[volt-nuts] DIY JJ was Re: HP 3458A

Marvin E. Gozum marvin.gozum at jefferson.edu
Tue Aug 9 11:46:10 UTC 2011


I too.  But to raise a skeptics eye, the fundamentals of design is 
one of material chemistry and requires a different skill set.

 From NIST papers, a JJ would require IC style fabrication, in order 
to get the sandwich of super and nonsuperconducting material to the 
right dimensions.  Building a simple transistor would be an exercise 
for the JJ, and since Lilienfeld's FET, from 1925 to Shockley in 
1949, DIY transistors have only recently been attempted and if 
successful, are far inferior in capability than any 20c 2n2222 you 
can get at Radio Shack.  It suggests to me the success rate of 
getting high tolerance layers are fairly slim.

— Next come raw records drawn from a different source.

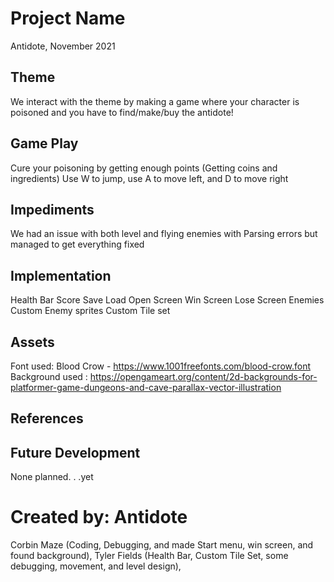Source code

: # Project Name
Antidote, November 2021

## Theme
We interact with the theme by making a game where your character is poisoned and you have to find/make/buy the antidote!

## Game Play
Cure your poisoning by getting enough points (Getting coins and ingredients)
Use W to jump, use A to move left, and D to move right


## Impediments
We had an issue with both level and flying enemies with Parsing errors but managed to get everything fixed

## Implementation
Health Bar
Score
Save
Load
Open Screen
Win Screen
Lose Screen
Enemies
Custom Enemy sprites
Custom Tile set
## Assets
Font used: Blood Crow - https://www.1001freefonts.com/blood-crow.font
Background used : https://opengameart.org/content/2d-backgrounds-for-platformer-game-dungeons-and-cave-parallax-vector-illustration

## References

## Future Development
None planned. . .yet
# Created by: Antidote
Corbin Maze (Coding, Debugging, and made Start menu, win screen, and found background), Tyler Fields (Health Bar, Custom Tile Set, some debugging, movement, and level design), 
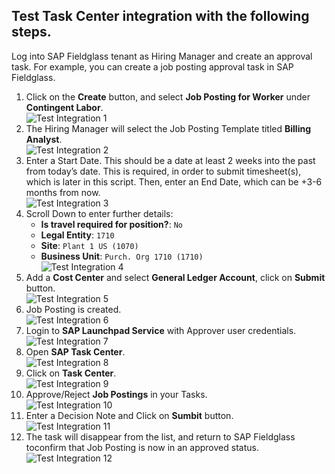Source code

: ## Test Task Center integration with the following steps.  
  
Log into SAP Fieldglass tenant as Hiring Manager and create an approval task. For example, you can create a job posting approval task in SAP Fieldglass.
1. Click on the **Create** button, and select **Job Posting for Worker** under **Contingent Labor**.  
  ![Test Integration 1](images/T1.png)
2. The Hiring Manager will select the Job Posting Template titled **Billing Analyst**.  
  ![Test Integration 2](images/T2.png)
3. Enter a Start Date. This should be a date at least 2 weeks into the past from today’s date. This is required, in order to submit timesheet(s), which is later in this
script. Then, enter an End Date, which can be +3-6 months from now.  
  ![Test Integration 3](images/T3.png)
4. Scroll Down to enter further details:
   * __Is travel required for position?__: `No`
   * __Legal Entity__: `1710`
   * __Site__: `Plant 1 US (1070)`
   * __Business Unit__: `Purch. Org 1710 (1710)`  
  ![Test Integration 4](images/T4.png)
5. Add a **Cost Center** and select **General Ledger Account**, click on **Submit** button.  
  ![Test Integration 5](images/T5.png)
6. Job Posting is created.  
  ![Test Integration 6](images/T6.png)
7. Login to **SAP Launchpad Service** with Approver user credentials.  
  ![Test Integration 7](images/T7.png)
8. Open **SAP Task Center**.  
  ![Test Integration 8](images/T8.png)
9. Click on **Task Center**.  
  ![Test Integration 9](images/T9.png)
10. Approve/Reject **Job Postings** in your Tasks.  
  ![Test Integration 10](images/T10.png)
11. Enter a Decision Note and Click on **Sumbit** button.  
  ![Test Integration 11](images/T11.png)
12. The task will disappear from the list, and return to SAP Fieldglass toconfirm that Job Posting is now in an approved status.  
  ![Test Integration 12](images/T12.png)
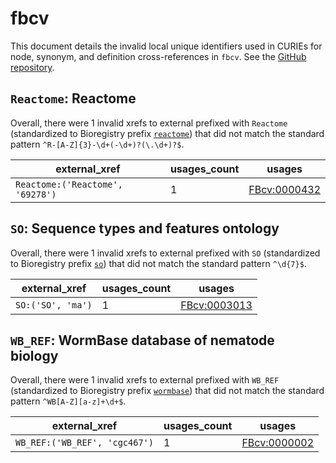 # fbcv

This document details the invalid local unique identifiers used in CURIEs
for node, synonym, and definition cross-references in `fbcv`. See the [GitHub repository](https://github.com/FlyBase/flybase-controlled-vocabulary).


## `Reactome`: Reactome

Overall, there were 1 invalid
xrefs to external prefixed with `Reactome` (standardized to Bioregistry
prefix [`reactome`](https://bioregistry.io/reactome)) that
did not match the standard pattern `^R-[A-Z]{3}-\d+(-\d+)?(\.\d+)?$`.

| external_xref                    |   usages_count | usages                                                      |
|----------------------------------|----------------|-------------------------------------------------------------|
| `Reactome:('Reactome', '69278')` |              1 | [FBcv:0000432](http://purl.obolibrary.org/obo/FBcv_0000432) |

## `SO`: Sequence types and features ontology

Overall, there were 1 invalid
xrefs to external prefixed with `SO` (standardized to Bioregistry
prefix [`so`](https://bioregistry.io/so)) that
did not match the standard pattern `^\d{7}$`.

| external_xref     |   usages_count | usages                                                      |
|-------------------|----------------|-------------------------------------------------------------|
| `SO:('SO', 'ma')` |              1 | [FBcv:0003013](http://purl.obolibrary.org/obo/FBcv_0003013) |

## `WB_REF`: WormBase database of nematode biology

Overall, there were 1 invalid
xrefs to external prefixed with `WB_REF` (standardized to Bioregistry
prefix [`wormbase`](https://bioregistry.io/wormbase)) that
did not match the standard pattern `^WB[A-Z][a-z]+\d+$`.

| external_xref                 |   usages_count | usages                                                      |
|-------------------------------|----------------|-------------------------------------------------------------|
| `WB_REF:('WB_REF', 'cgc467')` |              1 | [FBcv:0000002](http://purl.obolibrary.org/obo/FBcv_0000002) |


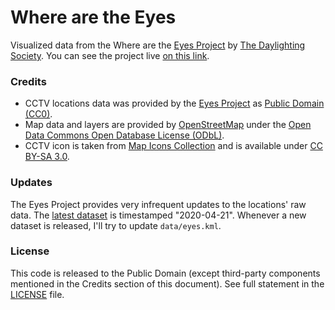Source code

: # Where are the Eyes
Visualized data from the Where are the [Eyes Project](https://eyes.daylightingsociety.org/) by [The Daylighting Society](https://daylightingsociety.org/). You can see the project live [on this link](https://paszternak.me/_misc/eyes/).

### Credits

- CCTV locations data was provided by the [Eyes Project](https://eyes.daylightingsociety.org/rawdata) as [Public Domain (CC0)](https://creativecommons.org/publicdomain/zero/1.0/).
- Map data and layers are provided by [OpenStreetMap](https://www.openstreetmap.org/) under the [Open Data Commons Open Database License (ODbL)](https://opendatacommons.org/licenses/odbl/).
- CCTV icon is taken from [Map Icons Collection](https://mapicons.mapsmarker.com/) and is available under [CC BY-SA 3.0](http://creativecommons.org/licenses/by-sa/3.0/).

### Updates

The Eyes Project provides very infrequent updates to the locations' raw data. The [latest dataset](https://eyes.daylightingsociety.org/rawdata) is timestamped "2020-04-21". Whenever a new dataset is released, I'll try to update `data/eyes.kml`.

### License

This code is released to the Public Domain (except third-party components mentioned in the Credits section of this document). See full statement in the [LICENSE](LICENSE) file.

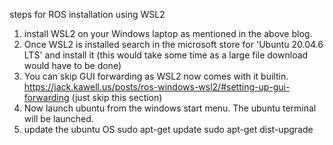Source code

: steps for ROS installation using WSL2
1. install WSL2 on your Windows laptop as mentioned in the above blog. 
2. Once WSL2 is installed search in the microsoft store for 'Ubuntu 20.04.6 LTS' and install it (this would take some time as a large file download would have to be done)
3. You can skip GUI forwarding as WSL2 now comes with it builtin. https://jack.kawell.us/posts/ros-windows-wsl2/#setting-up-gui-forwarding (just skip this section)
4. Now launch ubuntu from the windows start menu. The ubuntu terminal will be launched.
5. update the ubuntu OS
sudo apt-get update
sudo apt-get dist-upgrade
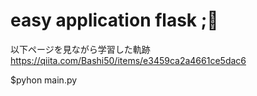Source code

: # easy application flask ;👀
以下ページを見ながら学習した軌跡
https://qiita.com/Bashi50/items/e3459ca2a4661ce5dac6

$pyhon main.py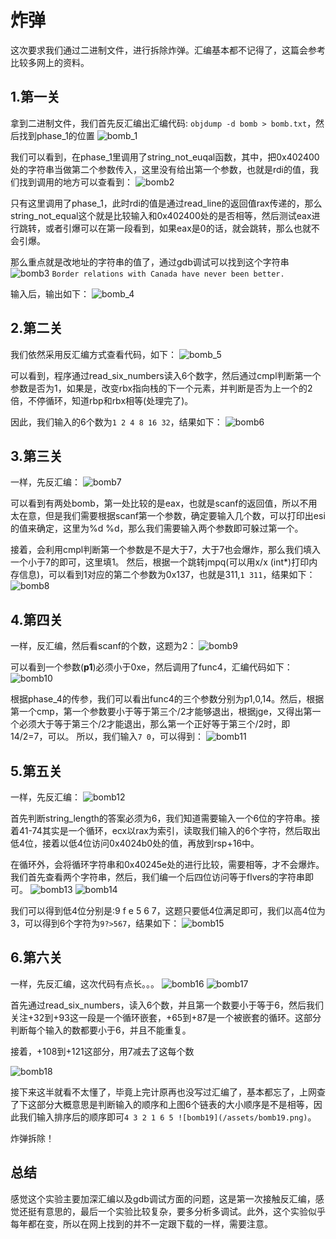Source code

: # 炸弹
这次要求我们通过二进制文件，进行拆除炸弹。汇编基本都不记得了，这篇会参考比较多网上的资料。

## 1.第一关
拿到二进制文件，我们首先反汇编出汇编代码: `objdump -d bomb > bomb.txt`，然后找到phase_1的位置
![bomb_1](/assets/bomb_1.png)

我们可以看到，在phase_1里调用了string_not_euqal函数，其中，把0x402400处的字符串当做第二个参数传入，这里没有给出第一个参数，也就是rdi的值，我们找到调用的地方可以查看到：
![bomb2](/assets/bomb2.png)

只有这里调用了phase_1，此时rdi的值是通过read_line的返回值rax传递的，那么string_not_equal这个就是比较输入和0x402400处的是否相等，然后测试eax进行跳转，或者引爆可以在第一段看到，如果eax是0的话，就会跳转，那么也就不会引爆。

那么重点就是改地址的字符串的值了，通过gdb调试可以找到这个字符串
![bomb3](/assets/bomb3_dqmofs8ev.png)
`Border relations with Canada have never been better.`

输入后，输出如下：
![bomb_4](/assets/bomb_4_p0sqm0eif.png)

## 2.第二关
我们依然采用反汇编方式查看代码，如下：
![bomb_5](/assets/bomb_5_8izp1ypkh.png)

可以看到，程序通过read_six_numbers读入6个数字，然后通过cmpl判断第一个参数是否为1，如果是，改变rbx指向栈的下一个元素，并判断是否为上一个的2倍，不停循环，知道rbp和rbx相等(处理完了)。

因此，我们输入的6个数为`1 2 4 8 16 32`，结果如下：
![bomb6](/assets/bomb6.png)

## 3.第三关
一样，先反汇编：
![bomb7](/assets/bomb7.png)

可以看到有两处bomb，第一处比较的是eax，也就是scanf的返回值，所以不用太在意，但是我们需要根据scanf第一个参数，确定要输入几个数，可以打印出esi的值来确定，这里为%d %d，那么我们需要输入两个参数即可躲过第一个。

接着，会利用cmpl判断第一个参数是不是大于7，大于7也会爆炸，那么我们填入一个小于7的即可，这里填1。
然后，根据一个跳转jmpq(可以用x/x (int*)打印内存信息)，可以看到1对应的第二个参数为0x137，也就是311,`1 311`，结果如下：
![bomb8](/assets/bomb8.png)

## 4.第四关
一样，反汇编，然后看scanf的个数，这题为2：
![bomb9](/assets/bomb9.png)

可以看到一个参数(**p1**)必须小于0xe，然后调用了func4，汇编代码如下：
![bomb10](/assets/bomb10_2ixk6e3ep.png)

根据phase_4的传参，我们可以看出func4的三个参数分别为p1,0,14。然后，根据第一个cmp，第一个参数要小于等于第三个/2才能够退出，根据jge，又得出第一个必须大于等于第三个/2才能退出，那么第一个正好等于第三个/2时，即14/2=7，可以。
所以，我们输入`7 0`，可以得到：
![bomb11](/assets/bomb11.png)

## 5.第五关
一样，先反汇编：
![bomb12](/assets/bomb12.png)

首先判断string_length的答案必须为6，我们知道需要输入一个6位的字符串。接着41-74其实是一个循环，ecx以rax为索引，读取我们输入的6个字符，然后取出低4位，接着以低4位访问0x4024b0处的值，再放到rsp+16中。

在循环外，会将循环字符串和0x40245e处的进行比较，需要相等，才不会爆炸。我们首先查看两个字符串，然后，我们编一个后四位访问等于flvers的字符串即可。
![bomb13](/assets/bomb13.png)
![bomb14](/assets/bomb14.png)

我们可以得到低4位分别是:9 f e 5 6 7，这题只要低4位满足即可，我们以高4位为3，可以得到6个字符为`9?>567`，结果如下：
![bomb15](/assets/bomb15.png)

## 6.第六关
一样，先反汇编，这次代码有点长。。。
![bomb16](/assets/bomb16.png)
![bomb17](/assets/bomb17.png)

首先通过read_six_numbers，读入6个数，并且第一个数要小于等于6，然后我们关注+32到+93这一段是一个循环嵌套，+65到+87是一个被嵌套的循环。这部分判断每个输入的数都要小于6，并且不能重复。

接着，+108到+121这部分，用7减去了这每个数

![bomb18](/assets/bomb18.png)

接下来这半就看不太懂了，毕竟上完计原再也没写过汇编了，基本都忘了，上网查了下这部分大概意思是判断输入的顺序和上图6个链表的大小顺序是不是相等，因此我们输入排序后的顺序即可`4 3 2 1 6 5
![bomb19](/assets/bomb19.png)`。

炸弹拆除！

## 总结
感觉这个实验主要加深汇编以及gdb调试方面的问题，这是第一次接触反汇编，感觉还挺有意思的，最后一个实验比较复杂，要多分析多调试。此外，这个实验似乎每年都在变，所以在网上找到的并不一定跟下载的一样，需要注意。
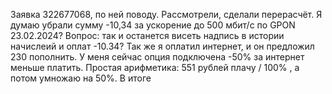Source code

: Заявка 322677068, по ней поводу. Рассмотрели, сделали перерасчёт. Я думаю убрали сумму -10,34 за ускорение до 500 мбит/с по GPON 23.02.2024? Вопрос: так и останется висеть надпись в истории начислеий и оплат -10.34? Так же я оплатил интернет, и он предложил 230 пополнить.  У меня сейчас опция подключена -50%  за интернет  меньше платить. Простая арифметика: 551 рублей плачу / 100% , а потом умножаю на 50%. В итоге 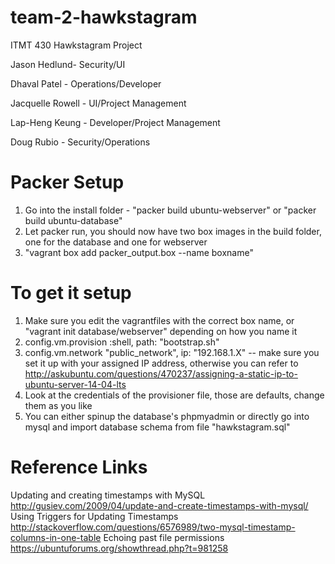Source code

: # team-2-hawkstagram
ITMT 430 Hawkstagram Project

Jason Hedlund- Security/UI

Dhaval Patel - Operations/Developer

Jacquelle Rowell - UI/Project Management

Lap-Heng Keung - Developer/Project Management

Doug Rubio - Security/Operations

# Packer Setup
1. Go into the install folder - "packer build ubuntu-webserver" or "packer build ubuntu-database"
2. Let packer run, you should now have two box images in the build folder, one for the database and one for webserver
3. "vagrant box add packer_output.box --name boxname"

# To get it setup
1. Make sure you edit the vagrantfiles with the correct box name, or "vagrant init database/webserver" depending on how you name it
2. config.vm.provision :shell, path: "bootstrap.sh"
3. config.vm.network "public_network", ip: "192.168.1.X" -- make sure you set it up with your assigned IP address, otherwise you can refer to http://askubuntu.com/questions/470237/assigning-a-static-ip-to-ubuntu-server-14-04-lts
4. Look at the credentials of the provisioner file, those are defaults, change them as you like
5. You can either spinup the database's phpmyadmin or directly go into mysql and import database schema from file "hawkstagram.sql"

# Reference Links
Updating and creating timestamps with MySQL http://gusiev.com/2009/04/update-and-create-timestamps-with-mysql/
Using Triggers for Updating Timestamps http://stackoverflow.com/questions/6576989/two-mysql-timestamp-columns-in-one-table
Echoing past file permissions https://ubuntuforums.org/showthread.php?t=981258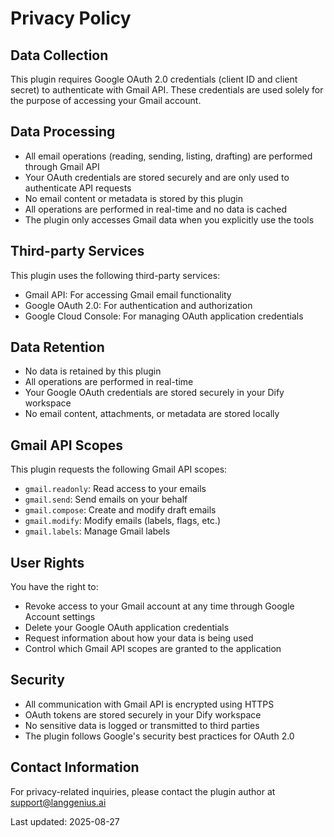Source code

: # Privacy Policy

## Data Collection
This plugin requires Google OAuth 2.0 credentials (client ID and client secret) to authenticate with Gmail API. These credentials are used solely for the purpose of accessing your Gmail account.

## Data Processing
- All email operations (reading, sending, listing, drafting) are performed through Gmail API
- Your OAuth credentials are stored securely and are only used to authenticate API requests
- No email content or metadata is stored by this plugin
- All operations are performed in real-time and no data is cached
- The plugin only accesses Gmail data when you explicitly use the tools

## Third-party Services
This plugin uses the following third-party services:
- Gmail API: For accessing Gmail email functionality
- Google OAuth 2.0: For authentication and authorization
- Google Cloud Console: For managing OAuth application credentials

## Data Retention
- No data is retained by this plugin
- All operations are performed in real-time
- Your Google OAuth credentials are stored securely in your Dify workspace
- No email content, attachments, or metadata are stored locally

## Gmail API Scopes
This plugin requests the following Gmail API scopes:
- `gmail.readonly`: Read access to your emails
- `gmail.send`: Send emails on your behalf
- `gmail.compose`: Create and modify draft emails
- `gmail.modify`: Modify emails (labels, flags, etc.)
- `gmail.labels`: Manage Gmail labels

## User Rights
You have the right to:
- Revoke access to your Gmail account at any time through Google Account settings
- Delete your Google OAuth application credentials
- Request information about how your data is being used
- Control which Gmail API scopes are granted to the application

## Security
- All communication with Gmail API is encrypted using HTTPS
- OAuth tokens are stored securely in your Dify workspace
- No sensitive data is logged or transmitted to third parties
- The plugin follows Google's security best practices for OAuth 2.0

## Contact Information
For privacy-related inquiries, please contact the plugin author at support@langgenius.ai

Last updated: 2025-08-27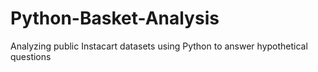 # Python-Basket-Analysis
 Analyzing public Instacart datasets using Python to answer hypothetical questions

http://en.wikipedia.org/wiki/Josephson_Effect

Looking even at the venerable work at time nuts, folks maintain 
purchase standards, not hand build from raw materials, then most of 
the discussion is product maintenance and calibration.

At volt nuts, most of the discussions of DIY volt center around 
purchasing and maintaining surplus Fluke standards or similar zener 
or band gap style reference, and maintaining them too.

This suggests that a volt nuts JJ would likely be when someone 
produces a JJ in a box that, like a Cs or Rb clock, still requires 
substantial upkeep and maintenance just as the surplus clocks are 
maintained by the time nutters, or Fluke standards maintained here.

http://www.wired.com/science/discoveries/multimedia/2007/12/gallery_time_hackers?slide=9&slideView=10


A realistic possibility is awaiting when salvaged 'high temperature' 
N2 cooled SQUID devices are available and design a JJ around it.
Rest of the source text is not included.